Куриная слепота - Коляда Николай Владимирович - Страница 18
- Предыдущая
- 18/18
ЛАРИСА. У меня ощущение, что во мне что-то живёт такое. Сейчас должны позвонить и спросить: “Здесь Лариса?”И предложить мне огромную роль в огромном спектакле на огромной сцене, я в белом длинном платье, иду к авансцене, в прожекторе и говорю… О, я обязательно расскажу о вас. Народ. Русский народ, вы достойны того, чтобы о вас говорить со сцены, в прожекторе, в белом платье. Вы добры. Спасибо вам. И до свидания.
Встала, подошла к балкону. Улыбается.
Она взяла сумку с вещами, посмотрела на землю, на траву, примятую сумкой, поставила сумку в трамвае у окна и вдруг подумала в тысячный раз, что вся её жизнь – набор случайностей, глупостей, ненужностей, бессмысленной игры и даже вот эта поза, которую она приняла сейчас у окна в грязном трамвае уже была, была, была в каком-то фильме, она видела это…
МОЛЧАНИЕ.
Ну, идёмте, что ли, мои соотечественники. И выше голову. Шире шаг, почтальон. Пошли, не кисните, надо идти, куда-то делать что-то. Хоть дураки мы, хоть не дураки, надо жить, живые пока. Живые ведь мы пока.
Встала у кучи с листьями, тронула её ногой.
Прощай, куча. Листья, прощайте. (Пауза.) Пошли. Все пошли.

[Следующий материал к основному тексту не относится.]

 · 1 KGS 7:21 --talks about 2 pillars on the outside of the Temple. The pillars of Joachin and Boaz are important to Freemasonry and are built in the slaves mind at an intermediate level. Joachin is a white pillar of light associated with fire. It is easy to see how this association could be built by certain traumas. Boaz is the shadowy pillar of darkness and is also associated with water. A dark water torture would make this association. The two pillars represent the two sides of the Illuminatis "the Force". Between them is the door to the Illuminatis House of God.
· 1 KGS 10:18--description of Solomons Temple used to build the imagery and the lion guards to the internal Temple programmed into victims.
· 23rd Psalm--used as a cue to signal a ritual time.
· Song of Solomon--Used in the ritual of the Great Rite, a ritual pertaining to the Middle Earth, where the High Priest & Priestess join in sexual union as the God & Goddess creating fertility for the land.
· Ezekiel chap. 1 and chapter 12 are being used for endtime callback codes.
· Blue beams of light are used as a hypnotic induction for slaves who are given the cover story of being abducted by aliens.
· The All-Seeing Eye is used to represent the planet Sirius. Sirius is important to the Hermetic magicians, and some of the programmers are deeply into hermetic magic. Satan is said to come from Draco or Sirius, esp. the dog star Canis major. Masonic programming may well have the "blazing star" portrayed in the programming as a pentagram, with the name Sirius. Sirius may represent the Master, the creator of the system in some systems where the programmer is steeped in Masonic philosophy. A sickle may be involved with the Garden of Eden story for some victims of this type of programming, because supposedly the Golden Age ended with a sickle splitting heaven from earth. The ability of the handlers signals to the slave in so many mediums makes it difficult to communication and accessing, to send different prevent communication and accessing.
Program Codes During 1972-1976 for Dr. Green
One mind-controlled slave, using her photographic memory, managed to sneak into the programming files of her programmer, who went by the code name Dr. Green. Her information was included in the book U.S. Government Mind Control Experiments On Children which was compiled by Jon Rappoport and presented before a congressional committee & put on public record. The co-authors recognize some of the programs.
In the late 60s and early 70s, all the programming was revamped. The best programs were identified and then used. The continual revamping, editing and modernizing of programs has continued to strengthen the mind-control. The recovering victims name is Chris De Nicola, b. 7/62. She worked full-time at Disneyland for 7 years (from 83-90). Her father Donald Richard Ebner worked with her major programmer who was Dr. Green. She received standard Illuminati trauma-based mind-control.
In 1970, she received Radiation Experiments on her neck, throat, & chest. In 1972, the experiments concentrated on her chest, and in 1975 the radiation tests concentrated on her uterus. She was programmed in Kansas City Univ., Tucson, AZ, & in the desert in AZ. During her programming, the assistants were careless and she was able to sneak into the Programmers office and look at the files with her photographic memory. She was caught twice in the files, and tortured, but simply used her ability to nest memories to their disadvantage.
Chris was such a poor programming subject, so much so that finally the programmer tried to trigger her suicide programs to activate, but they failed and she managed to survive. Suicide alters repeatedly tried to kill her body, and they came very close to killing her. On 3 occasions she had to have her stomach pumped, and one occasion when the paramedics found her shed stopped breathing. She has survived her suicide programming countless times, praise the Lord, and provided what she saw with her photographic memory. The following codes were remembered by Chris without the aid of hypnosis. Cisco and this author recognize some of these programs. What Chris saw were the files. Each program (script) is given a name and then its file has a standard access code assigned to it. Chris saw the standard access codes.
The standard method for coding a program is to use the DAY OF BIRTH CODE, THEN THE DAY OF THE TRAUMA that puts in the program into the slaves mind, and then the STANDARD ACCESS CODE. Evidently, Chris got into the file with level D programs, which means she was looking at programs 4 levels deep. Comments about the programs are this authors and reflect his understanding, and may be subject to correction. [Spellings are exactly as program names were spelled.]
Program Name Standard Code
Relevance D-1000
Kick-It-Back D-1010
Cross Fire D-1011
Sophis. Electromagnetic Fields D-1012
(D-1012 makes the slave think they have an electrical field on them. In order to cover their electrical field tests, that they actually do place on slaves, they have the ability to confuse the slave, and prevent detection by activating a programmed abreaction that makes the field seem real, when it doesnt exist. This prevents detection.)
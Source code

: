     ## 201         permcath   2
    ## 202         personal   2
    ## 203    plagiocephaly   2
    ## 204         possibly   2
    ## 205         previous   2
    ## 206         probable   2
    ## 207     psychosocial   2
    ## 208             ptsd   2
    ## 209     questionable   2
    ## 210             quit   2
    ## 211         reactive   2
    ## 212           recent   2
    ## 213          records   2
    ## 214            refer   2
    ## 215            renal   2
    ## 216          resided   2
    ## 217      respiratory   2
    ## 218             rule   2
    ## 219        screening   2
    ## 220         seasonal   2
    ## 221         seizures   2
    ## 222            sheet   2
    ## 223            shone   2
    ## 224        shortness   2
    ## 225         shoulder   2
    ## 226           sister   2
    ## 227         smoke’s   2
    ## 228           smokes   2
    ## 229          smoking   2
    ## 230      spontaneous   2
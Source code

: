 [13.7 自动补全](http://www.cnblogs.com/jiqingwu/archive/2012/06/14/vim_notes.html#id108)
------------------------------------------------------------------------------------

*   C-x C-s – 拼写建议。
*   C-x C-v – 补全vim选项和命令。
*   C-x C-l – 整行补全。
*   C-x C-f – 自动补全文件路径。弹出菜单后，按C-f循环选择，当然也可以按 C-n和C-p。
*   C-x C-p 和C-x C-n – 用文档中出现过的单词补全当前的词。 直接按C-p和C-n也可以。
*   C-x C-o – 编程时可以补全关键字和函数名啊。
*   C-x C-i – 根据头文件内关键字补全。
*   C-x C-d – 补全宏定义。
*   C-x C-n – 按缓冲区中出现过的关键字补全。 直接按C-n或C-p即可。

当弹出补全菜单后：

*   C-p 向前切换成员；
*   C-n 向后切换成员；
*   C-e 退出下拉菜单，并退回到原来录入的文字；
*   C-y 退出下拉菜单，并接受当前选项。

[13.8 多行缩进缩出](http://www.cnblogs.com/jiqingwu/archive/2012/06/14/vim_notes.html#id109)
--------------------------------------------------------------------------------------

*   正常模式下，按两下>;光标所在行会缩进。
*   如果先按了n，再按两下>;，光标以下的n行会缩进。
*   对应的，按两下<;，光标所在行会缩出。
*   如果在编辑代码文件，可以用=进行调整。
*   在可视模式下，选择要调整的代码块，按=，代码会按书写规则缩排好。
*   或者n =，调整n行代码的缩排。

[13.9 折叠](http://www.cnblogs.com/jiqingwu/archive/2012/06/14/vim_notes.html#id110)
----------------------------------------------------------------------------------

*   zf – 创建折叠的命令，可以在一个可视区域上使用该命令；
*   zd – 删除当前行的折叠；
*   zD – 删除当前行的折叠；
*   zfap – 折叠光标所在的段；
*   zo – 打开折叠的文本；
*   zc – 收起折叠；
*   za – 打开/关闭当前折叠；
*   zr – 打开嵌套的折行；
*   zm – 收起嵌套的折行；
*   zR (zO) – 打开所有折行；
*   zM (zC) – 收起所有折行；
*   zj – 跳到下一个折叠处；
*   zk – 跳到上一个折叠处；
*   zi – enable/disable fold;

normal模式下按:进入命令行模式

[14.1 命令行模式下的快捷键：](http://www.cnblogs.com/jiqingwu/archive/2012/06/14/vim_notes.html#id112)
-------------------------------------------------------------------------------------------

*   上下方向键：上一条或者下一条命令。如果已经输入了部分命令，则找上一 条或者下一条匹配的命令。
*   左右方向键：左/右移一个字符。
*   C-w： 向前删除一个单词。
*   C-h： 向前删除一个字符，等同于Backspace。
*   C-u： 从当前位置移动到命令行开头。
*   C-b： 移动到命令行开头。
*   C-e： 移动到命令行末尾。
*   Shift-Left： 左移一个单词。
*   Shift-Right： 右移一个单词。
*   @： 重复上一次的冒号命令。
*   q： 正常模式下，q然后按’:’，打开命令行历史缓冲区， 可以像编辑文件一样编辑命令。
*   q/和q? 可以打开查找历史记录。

Все встали, пошли к выходу.
НАТАЛЬЯ. Что и правда уезжаете, что ли? Может, дождётесь Тольку? Он приедет, поди, скоро? Или, вы думаете, не приедет? Уедете, что ли?
ЛАРИСА. А вы что думали – останусь?
НАТАЛЬЯ. Да поживите ещё. Куда вы торопитесь. На нас обиделись? Мы же не со зла. Да мы, вообще-то, ничего плохого вам не сделали, нет?
ЗОРРО. А правда, останьтесь? Вот тут комната эта теперь свободна, а чего? Останьтесь? Мы не такие плохие, мы договоримся, будем жить, что-то будет, а?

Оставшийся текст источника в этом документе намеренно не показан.